The vaccine is based on the ChAd3 platform originally developed in Okairos laboratories by scientists who currently work for ReiThera. That platform was shown to be safe and evoke a robust and rapid response during Phase I trials. Stefano Colloca, CEO of ReiThera, told BioProcess Insider about the history of the ChAd3 platform.
“The vaccine is based on a chimpanzee adenovirus strain that was attenuated by deleting genes that are essential for virus replication,” he said. “Since it is a chimpanzee adenovirus, the human population is not exposed to this strain and therefore a pre-existing immunity against the vector is not present in human beings. Essentially ChAd3 can enter the patient’s cells but cannot replicate. It delivers the DNA-based instructions to make a viral protein (glycoprotein) that elicits a strong protective immune response in the body. The ChAd3 platform has been shown to be safe through testing of 5,000+ participants, including among children.”
“ReiThera was able to set up an intensified production process for ChAd3-based vaccine aimed to increase the yield of the vaccine doses without compromising with the purity and quality of the vaccine.”
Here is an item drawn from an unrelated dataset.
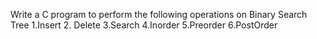 
Write a C program to perform the following operations on Binary Search Tree 1.Insert 2. Delete 3.Search 4.Inorder 5.Preorder 6.PostOrder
Marburg virus disease (MVD) has a case fatality rate of up to 88% without proper care, according to Colloca. “Currently, there are no vaccines or antiviral treatments approved for MVD,” he told us. “There are monoclonal antibodies (mAbs) under development and antivirals (e.g. Remdesivir and Favipiravir) that have been used in clinical studies for Ebola Virus Disease (EVD) that could also be tested for MVD or used under compassionate use/expanded access. However, vaccines remains the most powerful approach to contain the spread of the virus during an outbreak.”
Said Colloca, “Our partnership with Sabin highlights our shared commitment to developing a life-saving vaccine against Marburg disease with a mutual goal: to save lives and ensure that even the most vulnerable communities around the world have access to vital and equitable protection.”